Dans une tribune parue dans le journal belge "La Libre" le 18 mars 2022, Phoebe W. Ishak (CNRS/AMSE) et Pierre-Guillaume Méon (ULB) montrent, à travers l'exemple du brésil, qu'une hausse des prix des ressources naturelles n'est pas forcément au bénéfice des pays producteurs.
► Retrouvez la tribune complète sur le site du journal "La Libre"
"Pic d’inflation, baisse du pouvoir d’achat, en particulier pour les ménages aux revenus plus modestes, l’augmentation du prix de l’énergie se fait durement sentir en Belgique et plus généralement dans les pays importateurs.
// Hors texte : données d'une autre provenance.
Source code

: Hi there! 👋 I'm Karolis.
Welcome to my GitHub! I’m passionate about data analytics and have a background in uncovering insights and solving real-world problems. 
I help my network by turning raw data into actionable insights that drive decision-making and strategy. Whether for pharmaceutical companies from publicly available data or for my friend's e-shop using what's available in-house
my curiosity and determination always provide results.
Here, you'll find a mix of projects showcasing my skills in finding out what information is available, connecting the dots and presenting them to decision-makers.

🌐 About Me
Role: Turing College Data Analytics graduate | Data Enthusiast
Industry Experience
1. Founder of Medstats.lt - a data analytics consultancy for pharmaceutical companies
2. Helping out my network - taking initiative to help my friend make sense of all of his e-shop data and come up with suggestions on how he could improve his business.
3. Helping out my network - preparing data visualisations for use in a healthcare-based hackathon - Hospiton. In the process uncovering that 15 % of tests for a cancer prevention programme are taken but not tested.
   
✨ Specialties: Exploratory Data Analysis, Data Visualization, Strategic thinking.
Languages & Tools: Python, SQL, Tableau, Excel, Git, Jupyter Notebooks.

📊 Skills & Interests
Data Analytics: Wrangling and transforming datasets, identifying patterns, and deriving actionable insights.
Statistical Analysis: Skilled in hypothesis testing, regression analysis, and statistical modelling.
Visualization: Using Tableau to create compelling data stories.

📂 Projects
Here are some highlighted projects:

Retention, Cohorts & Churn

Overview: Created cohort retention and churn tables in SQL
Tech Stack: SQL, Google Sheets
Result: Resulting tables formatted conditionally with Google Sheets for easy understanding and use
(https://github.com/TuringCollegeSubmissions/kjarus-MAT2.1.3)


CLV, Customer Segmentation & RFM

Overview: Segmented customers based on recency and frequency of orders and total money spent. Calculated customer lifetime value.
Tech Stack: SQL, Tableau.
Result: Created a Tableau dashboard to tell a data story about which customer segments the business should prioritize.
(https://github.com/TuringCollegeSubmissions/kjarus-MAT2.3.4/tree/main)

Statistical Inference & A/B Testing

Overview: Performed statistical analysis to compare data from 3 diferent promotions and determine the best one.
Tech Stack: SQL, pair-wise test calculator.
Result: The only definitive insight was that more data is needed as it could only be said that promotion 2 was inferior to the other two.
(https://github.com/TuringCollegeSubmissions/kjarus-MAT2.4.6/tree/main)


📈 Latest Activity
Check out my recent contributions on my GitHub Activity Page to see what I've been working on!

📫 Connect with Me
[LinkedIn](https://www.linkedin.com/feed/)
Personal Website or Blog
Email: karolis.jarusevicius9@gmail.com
Nos factures subissent l’augmentation du prix de nos importations. Mais nos importations sont les exportations des pays producteurs. Le renchérissement de l’énergie est-il pour autant une bonne nouvelle pour eux ?
Étonnamment, les travaux empiriques menés depuis une vingtaine d’années sont plus circonspects. Il n’est, par exemple, pas clair que les pays qui disposent de ressources naturelles bénéficient d’un revenu par habitant plus élevé ou d’une croissance plus rapide. La découverte de ressources naturelles peut déstabiliser un pays aux institutions fragiles ou aiguiller les ressources disponibles vers le secteur de l’extraction aux dépens des autres secteurs. Pourtant, on a également observé que les ressources bénéficient aux régions qui les exploitent. Pour comprendre cette contradiction apparente, il faut être capable d’observer finement l’effet des ressources naturelles à l’intérieur d’un pays.
Le cas brésilien
C’est ce que nous avons fait dans une étude à paraître en analysant les communes brésiliennes (1). Le Brésil est un cas d’école parce qu’il produit du pétrole et du gaz mais pas suffisamment pour influencer leurs cours mondiaux. De plus, le Brésil a adopté un mécanisme de partage automatique des bénéfices du pétrole et du gaz entre ses communes en fonction de la présence de puits sur leur territoire ou à proximité de leurs côtes et du passage d’oléoducs et de gazoducs. On peut donc estimer l’effet du prix des hydrocarbures sur les communes brésiliennes sans que l’estimation soit contaminée par un effet en retour. On peut de plus nettement distinguer l’effet du prix des hydrocarbures sur les communes productrices et sur les autres.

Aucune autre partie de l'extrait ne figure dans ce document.